Here's what Sargento had to say when asked, "ingredients listed on the shredded cheese packages include powdered cellulose, calcium carbonate and potato starch. What are those?"

Their answer: "Powdered cellulose is a white, odorless, tasteless, totally natural powder made from cellulose, a naturally occurring component of most plants. It won’t absorb moisture because of its fibrous, non-gel structure. When added to shredded cheese, cellulose prevents the cheese from sticking together. Calcium carbonate and potato starch are also natural ingredients. They pass through your body as any food does. They’re not harmful.
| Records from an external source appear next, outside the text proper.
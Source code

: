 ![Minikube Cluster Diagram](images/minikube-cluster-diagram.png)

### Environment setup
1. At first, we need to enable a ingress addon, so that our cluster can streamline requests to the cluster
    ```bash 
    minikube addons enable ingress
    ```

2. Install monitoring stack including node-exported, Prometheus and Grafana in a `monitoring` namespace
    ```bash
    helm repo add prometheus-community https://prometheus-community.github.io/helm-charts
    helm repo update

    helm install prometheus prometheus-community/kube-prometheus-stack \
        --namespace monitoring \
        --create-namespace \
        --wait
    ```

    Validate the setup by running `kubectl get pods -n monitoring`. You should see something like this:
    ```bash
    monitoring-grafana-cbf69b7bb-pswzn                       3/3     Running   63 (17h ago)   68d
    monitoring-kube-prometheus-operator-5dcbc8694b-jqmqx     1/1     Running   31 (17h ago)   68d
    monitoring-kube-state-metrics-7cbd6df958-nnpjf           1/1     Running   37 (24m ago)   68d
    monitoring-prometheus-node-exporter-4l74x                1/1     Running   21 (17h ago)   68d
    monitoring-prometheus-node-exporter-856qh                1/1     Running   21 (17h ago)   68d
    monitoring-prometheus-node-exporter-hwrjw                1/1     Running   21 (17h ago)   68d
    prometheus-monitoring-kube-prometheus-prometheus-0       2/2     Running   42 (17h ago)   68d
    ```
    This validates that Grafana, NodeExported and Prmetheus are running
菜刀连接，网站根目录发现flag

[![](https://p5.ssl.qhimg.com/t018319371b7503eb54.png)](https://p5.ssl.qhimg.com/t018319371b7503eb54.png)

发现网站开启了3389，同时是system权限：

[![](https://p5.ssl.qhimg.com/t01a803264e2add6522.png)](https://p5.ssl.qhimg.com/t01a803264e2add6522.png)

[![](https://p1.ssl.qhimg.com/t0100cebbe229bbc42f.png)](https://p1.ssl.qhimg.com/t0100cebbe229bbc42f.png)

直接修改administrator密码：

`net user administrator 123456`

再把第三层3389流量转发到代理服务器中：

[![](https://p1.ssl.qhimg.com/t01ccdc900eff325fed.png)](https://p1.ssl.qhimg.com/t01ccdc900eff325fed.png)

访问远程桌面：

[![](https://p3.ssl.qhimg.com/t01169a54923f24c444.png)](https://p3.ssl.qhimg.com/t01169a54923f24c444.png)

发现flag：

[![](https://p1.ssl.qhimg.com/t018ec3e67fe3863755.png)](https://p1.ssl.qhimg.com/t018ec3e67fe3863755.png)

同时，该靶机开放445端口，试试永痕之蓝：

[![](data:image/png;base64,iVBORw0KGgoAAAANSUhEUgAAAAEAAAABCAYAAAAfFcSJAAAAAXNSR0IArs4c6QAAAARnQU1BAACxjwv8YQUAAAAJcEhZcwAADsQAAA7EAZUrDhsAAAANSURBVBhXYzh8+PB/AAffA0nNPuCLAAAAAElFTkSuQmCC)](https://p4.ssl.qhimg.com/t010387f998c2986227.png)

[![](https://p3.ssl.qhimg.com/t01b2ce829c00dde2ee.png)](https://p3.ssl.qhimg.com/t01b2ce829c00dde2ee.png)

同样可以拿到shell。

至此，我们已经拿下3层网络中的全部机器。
Sargento sprinkles very small amounts of these anti-caking agents on all varieties of our shredded cheeses, which helps ensure our cheese is easier for consumers to use." (link)

What they failed to tell you, is that while cellulose may be a naturally occurring substance, this 'odorless, tasteless, totally natural powder' is extracted from wood chips or newspaper by boiling it.  YUMMY!  Tell me again why you're paying for an 'odorless, tasteless, totally natural powder?'

Oh, and did they tell you exactly where calcium carbonate is naturally occurring?  No?  Probably because it occurs in chalk, limestone, and marbles.  And just about the only good thing I can say about potato starch is that it at least comes from a real food.  That's not to say I'm in any way okay if it being in my cheese, but at least its something I consider edible. Even if it does 'pass through your body as any food does.'  Notice how they didn't say it was DIGESTED like food.

But, hey, at least 'they're not harmful' ingredients, though I suppose you can be the judge of that.

For comparison, here's the ingredients in some block cheese I just happened to have in the fridge:

 

Here we have a smoked cheddar and a hot pepper jack.  Notice what's in them; (aside from the peppers) it's milk, salt, and enzymes.  It doesn't even contain natamycin (mold inhibitor).  Because it has so much less surface area, mold won't grow nearly as quickly.  And that pepper cheese was even the cheapest store brand; nothing special. 

In the end buying shredded cheese will save you a minute or two each time you use it.  Not worth it, especially when you consider that using fresh shredded cheese doesn't just eliminate the chemicals, it also tastes SO MUCH BETTER because it's not all dried out and stale.  Plus those chemicals don't melt so your cheese will be so much more melty and gooey! 

Now that I'm salivating I'm going to go shred some cheese into a bowl and eat it over the trash can... yep, it's that good.